As gritarias eram típicas na hora do jantar na casa de Vinicius Campos, o Vini. “Quando terminava, cada um ia pro seu quarto batendo portas”, diz ele, lembrando dos três filhos então adolescentes, revoltosos com assuntos quaisquer que levavam a conflitos. “Eu ficava com a respiração agitada, nervoso.” Para segurar a onda, Vini ia para a varanda para mergulhar em um ritual que nós, breezados e breezadas, bem conhecemos: fumar um.
O baseado o levava para outra vibe. Recuperava o fôlego a cada tragada. “Ia pra longe para, no dia seguinte, encarar o assunto em outro lugar.” Para Vini, a maconha o ajudou a ser um pai melhor. “Colocava as coisas em perspectiva em uma batalha que vivia dentro de casa. A maconha me levava a procurar por soluções mais amorosas.”
Ator e escritor, querido pelo público infantojuvenil, o paulistano Vini vive com o marido, o argentino Edu, e com os três filhos, a garota Milagros, hoje com 21 anos de idade, e os meninos Alfredo, de 19, e Pablo, com 18, em Buenos Aires. Os chama de “crianças”, ainda hoje. Vini e Edu, porém, não conhecem os filhos desde que eles nasceram. “Foi uma adoção tardia, eles tinham 9, 11 e 12 anos.”
O casal conhecia as crianças de antes. Já as acompanhavam fazia cerca de 4 anos, visitando-as como padrinhos (um papel voluntário de escuta e conversa) no orfanato. Os três são irmãos biológicos e logo todos começaram a se ver em um futuro juntos com aqueles dois visitantes. Assim veio a decisão de adotá-los.
“A adolescência costuma chegar com crises. Mas tivemos dois agravantes. Nós, como pais, não tínhamos tanto tempo antes para construir um vínculo forte. Faltava conhecê-los bem, com tudo aquilo que os pais começam a interpretar desde bebê, por sinais do choro.” Sim, é um desafio da pesada adotar três irmãos adolescentes. Um que é encarado por poucas e especiais pessoas.

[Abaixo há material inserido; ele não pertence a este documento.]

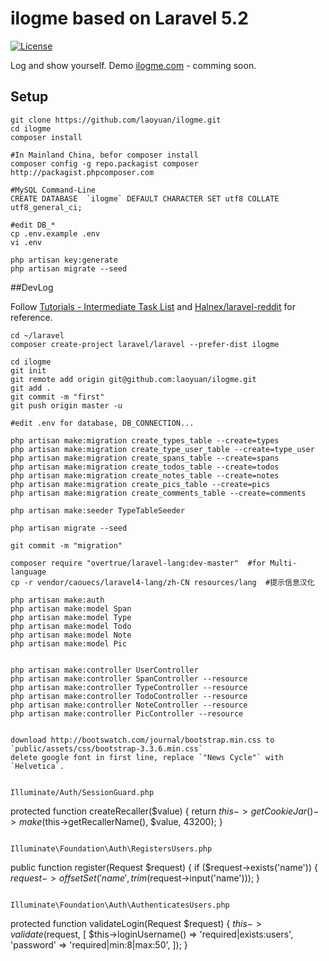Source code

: # ilogme based on Laravel 5.2

[![License](https://poser.pugx.org/laravel/framework/license.svg)](https://github.com/laravel/laravel/)

Log and show yourself.
Demo [ilogme.com](http://ilogme.com/laoyuan) - comming soon.

## Setup

```
git clone https://github.com/laoyuan/ilogme.git
cd ilogme
composer install

#In Mainland China, befor composer install
composer config -g repo.packagist composer http://packagist.phpcomposer.com

#MySQL Command-Line
CREATE DATABASE  `ilogme` DEFAULT CHARACTER SET utf8 COLLATE utf8_general_ci;

#edit DB_*
cp .env.example .env
vi .env

php artisan key:generate
php artisan migrate --seed

```

##DevLog

Follow [Tutorials - Intermediate Task List](https://laravel.com/docs/5.2/quickstart-intermediate) and [Halnex/laravel-reddit](https://github.com/Halnex/laravel-reddit) for reference.

```
cd ~/laravel
composer create-project laravel/laravel --prefer-dist ilogme

cd ilogme
git init
git remote add origin git@github.com:laoyuan/ilogme.git
git add .
git commit -m "first"
git push origin master -u

#edit .env for database, DB_CONNECTION...

php artisan make:migration create_types_table --create=types
php artisan make:migration create_type_user_table --create=type_user
php artisan make:migration create_spans_table --create=spans
php artisan make:migration create_todos_table --create=todos
php artisan make:migration create_notes_table --create=notes
php artisan make:migration create_pics_table --create=pics
php artisan make:migration create_comments_table --create=comments

php artisan make:seeder TypeTableSeeder

php artisan migrate --seed

git commit -m "migration"

composer require "overtrue/laravel-lang:dev-master"  #for Multi-language
cp -r vendor/caouecs/laravel4-lang/zh-CN resources/lang  #提示信息汉化

php artisan make:auth
php artisan make:model Span
php artisan make:model Type
php artisan make:model Todo
php artisan make:model Note
php artisan make:model Pic


php artisan make:controller UserController
php artisan make:controller SpanController --resource
php artisan make:controller TypeController --resource
php artisan make:controller TodoController --resource
php artisan make:controller NoteController --resource
php artisan make:controller PicController --resource


download http://bootswatch.com/journal/bootstrap.min.css to `public/assets/css/bootstrap-3.3.6.min.css`
delete google font in first line, replace `"News Cycle"` with `Helvetica`.


Illuminate/Auth/SessionGuard.php
```
protected function createRecaller($value)
{
    return $this->getCookieJar()->make($this->getRecallerName(), $value, 43200);
}
```

Illuminate\Foundation\Auth\RegistersUsers.php
```
public function register(Request $request)
{
    if ($request->exists('name')) {
        $request->offsetSet('name', trim($request->input('name')));
    }
```

Illuminate\Foundation\Auth\AuthenticatesUsers.php
```
protected function validateLogin(Request $request)
{
    $this->validate($request, [
            $this->loginUsername() => 'required|exists:users', 'password' => 'required|min:8|max:50',
    ]);
}
```






```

SAINDO DO ARMÁRIO E DA ESTUFA
Mesmo que a ganja já seja descriminalizada na Argentina desde 2009, exige coragem para um artista querido pelo público infantojuvenil assumir o hábito de fumar um rotineiramente. Vini, entende de coragem.
Em 2017, ele foi o primeiro apresentador da Disney a se assumir gay, o que virou manchete ao redor do mundo, com fotos dele com a família, na época em que tinham acabado de adotar os filhos. “Namorei no armário com um cara quando jovem, só fui assumir mais para o mundo aos 22. Aos 25, casei com o Edu e decidi que nunca mais ia me esconder, só que na Disney eu não tocava no assunto. Quando decidimos adotar as crianças, não queria dizer que eu era pai solo ou que havia uma mãe. Foi quando falei com a Disney, que não fez qualquer objeção.”

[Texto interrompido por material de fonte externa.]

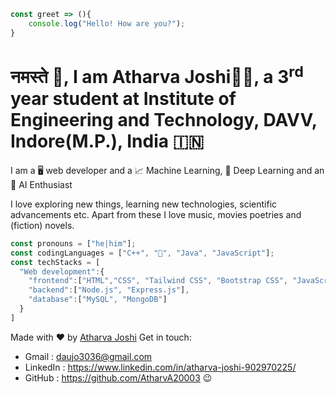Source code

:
 ```javascript
const greet => (){
    console.log("Hello! How are you?");
}
```
# नमस्ते 🙏, I am Atharva Joshi👨‍💻, a 3<sup>rd</sup> year student at Institute of Engineering and Technology, DAVV, Indore(M.P.), India 🇮🇳
<p>I am a 🖥️ web developer and a 📈 Machine Learning, 🔬 Deep Learning and an 🤖 AI Enthusiast</p>
I love exploring new things, learning new technologies, scientific advancements etc.
Apart from these I love music, movies poetries and (fiction) novels.

```javascript
const pronouns = ["he|him"];
const codingLanguages = ["C++", "🐍", "Java", "JavaScript"];
const techStacks = [
  "Web development":{
    "frontend":["HTML","CSS", "Tailwind CSS", "Bootstrap CSS", "JavaScript", "React.js"],
    "backend":["Node.js", "Express.js"],
    "database":["MySQL", "MongoDB"]
  }
]
```
Made with ❤️ by [Atharva Joshi](https://github.com/AtharvA20003/Atharva_Joshi/blob/main/Atharva-Joshi.md)
Get in touch:
+ Gmail : <daujo3036@gmail.com>
+ LinkedIn : <https://www.linkedin.com/in/atharva-joshi-902970225/>
+ GitHub : <https://github.com/AtharvA20003> 😉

Vini apresentou uma série de programas no canal da Disney, incluindo um que educava sobre a diversidade de modos de viver, no qual uma família de extraterrestres aprendia a conviver com uma de humanos, e vice-versa. Além da carreira na TV, com novela no currículo, e no cinema, ele também passou a se dedicar à escrita de obras voltadas a crianças e adolescentes. A mais famosa delas é O Amor nos Tempos do Blog, lançada em 2012 pela Companhia das Letras e que virou best-seller do gênero.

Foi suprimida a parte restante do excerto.